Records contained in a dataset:
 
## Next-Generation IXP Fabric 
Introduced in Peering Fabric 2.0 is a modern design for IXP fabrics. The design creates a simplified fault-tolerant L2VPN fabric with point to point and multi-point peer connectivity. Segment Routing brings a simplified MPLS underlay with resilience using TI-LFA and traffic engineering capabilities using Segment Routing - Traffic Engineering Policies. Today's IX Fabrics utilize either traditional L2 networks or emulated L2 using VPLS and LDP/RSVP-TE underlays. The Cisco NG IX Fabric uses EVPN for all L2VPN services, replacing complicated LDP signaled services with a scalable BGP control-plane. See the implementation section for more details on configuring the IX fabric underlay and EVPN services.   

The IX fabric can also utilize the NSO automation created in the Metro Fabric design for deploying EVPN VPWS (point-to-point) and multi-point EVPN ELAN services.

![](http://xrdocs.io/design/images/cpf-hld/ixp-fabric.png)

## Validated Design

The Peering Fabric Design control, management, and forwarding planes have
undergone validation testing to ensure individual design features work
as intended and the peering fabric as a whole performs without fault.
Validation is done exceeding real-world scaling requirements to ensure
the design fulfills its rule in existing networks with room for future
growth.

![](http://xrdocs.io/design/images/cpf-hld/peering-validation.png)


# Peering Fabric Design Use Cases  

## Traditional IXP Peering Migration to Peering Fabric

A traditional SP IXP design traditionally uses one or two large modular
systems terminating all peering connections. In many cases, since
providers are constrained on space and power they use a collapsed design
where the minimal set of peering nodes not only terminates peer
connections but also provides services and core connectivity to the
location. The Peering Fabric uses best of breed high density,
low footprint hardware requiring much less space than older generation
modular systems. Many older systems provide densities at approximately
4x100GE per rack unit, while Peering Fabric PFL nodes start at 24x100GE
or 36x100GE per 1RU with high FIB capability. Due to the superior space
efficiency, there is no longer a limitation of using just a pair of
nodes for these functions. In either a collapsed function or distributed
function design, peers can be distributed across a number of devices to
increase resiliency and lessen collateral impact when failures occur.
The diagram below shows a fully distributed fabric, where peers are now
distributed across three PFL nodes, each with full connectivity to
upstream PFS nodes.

- _EXERCISE_
Set down nothing but the lines from the one with "distributed across three" through the end of the records, keeping each line exactly as written and including both ends.

- _TASK RESPONSE_
distributed across three PFL nodes, each with full connectivity to
upstream PFS nodes.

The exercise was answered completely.